This question is asked by Amazon. You are given a group of stones, all of which have a positive weight. At each turn, we select the heaviest two stones and smash them together. When smashing these two stones together, one of two things can happen:

  • If the stones are both the same weight, both stones are destroyed
  • If the weights of the stones are not equal, the smaller of the two stones is destroyed and the remaining stone's weight is updated to the difference (i.e. if we smash two stones together of weight 3 and weight 5 the stone with weight 3 is destroyed and the stone with original weight 5 now has weight 2).

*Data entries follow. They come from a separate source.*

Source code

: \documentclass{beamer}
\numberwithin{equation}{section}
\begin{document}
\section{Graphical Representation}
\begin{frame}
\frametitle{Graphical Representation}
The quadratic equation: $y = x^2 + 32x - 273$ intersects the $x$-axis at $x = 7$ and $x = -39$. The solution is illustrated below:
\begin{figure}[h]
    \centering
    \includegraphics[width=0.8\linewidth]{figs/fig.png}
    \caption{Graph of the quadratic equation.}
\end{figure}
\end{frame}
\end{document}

Continue smashing stones together until there is at most one stone left and return the weight of the remaining stone. If not stones remain, return zero.

Example(s)

Example 1:

Input: stones = [2, 4, 3, 8]
Output: 1
Explanation:
Turn 1: Smash 8 and 4
  8 - 4 = 4, stones: [2, 3, 4]
Turn 2: Smash 4 and 3
  4 - 3 = 1, stones: [2, 1]
Turn 3: Smash 2 and 1
  2 - 1 = 1, stones: [1]
Result: 1

Example 2:

Input: stones = [1, 2, 3, 4]
Output: 0
Explanation:
Turn 1: Smash 4 and 3
  4 - 3 = 1, stones: [1, 2, 1]
Turn 2: Smash 2 and 1
  2 - 1 = 1, stones: [1, 1]
Turn 3: Smash 1 and 1
  1 - 1 = 0, both destroyed, stones: []
Result: 0

Example 3:

Input: stones = [1]
Output: 1
Explanation:
Only one stone, cannot smash.
Result: 1

Example 4:

Input: stones = [2, 2]
Output: 0
Explanation:
Smash 2 and 2
  2 - 2 = 0, both destroyed
Result: 0

Solution

The solution uses Max Heap (Priority Queue):

  1. Build max heap: Insert all stones into a max heap
  2. Simulate smashing: While heap has at least 2 stones:
    • Extract two heaviest stones
    • Calculate difference
    • If difference > 0, insert back into heap
  3. Return result: Return remaining stone weight or 0

JavaScript Solution - Max Heap

/**
* Find last stone weight after smashing
* @param {number[]} stones - Array of stone weights
* @return {number} - Weight of last stone, or 0
*/
function lastStoneWeight(stones) {
// Use max heap (JavaScript doesn't have built-in heap, so we'll use array and sort)
// For efficiency, we can use a proper heap implementation
const heap = [...stones].sort((a, b) => b - a); // Max heap (largest first)

while (heap.length > 1) {
  // Get two heaviest stones
  const first = heap.shift();  // Largest
  const second = heap.shift(); // Second largest
  
  // Calculate difference
  const diff = first - second;
  
  // If difference > 0, add back to heap
  if (diff > 0) {
    heap.push(diff);
    // Maintain heap property (sort again, or use proper heap)
    heap.sort((a, b) => b - a);
  }
  // If diff === 0, both stones are destroyed (do nothing)
}

// Return last stone weight or 0
return heap.length === 1 ? heap[0] : 0;
}

// More efficient version using proper heap operations
function lastStoneWeightOptimized(stones) {
// Build max heap
const heap = [...stones];
heap.sort((a, b) => b - a);

while (heap.length > 1) {
  const first = heap.shift();
  const second = heap.shift();
  const diff = first - second;
  
  if (diff > 0) {
    // Insert diff maintaining heap order
    let i = 0;
    while (i < heap.length && heap[i] > diff) {
      i++;
    }
    heap.splice(i, 0, diff);
  }
}

return heap.length === 1 ? heap[0] : 0;
}

// Test cases
console.log('Example 1:', lastStoneWeight([2, 4, 3, 8])); 
// 1

console.log('Example 2:', lastStoneWeight([1, 2, 3, 4])); 
// 0

console.log('Example 3:', lastStoneWeight([1])); 
// 1

console.log('Example 4:', lastStoneWeight([2, 2])); 
// 0
Output:
Click "Run Code" to execute the code and see the results.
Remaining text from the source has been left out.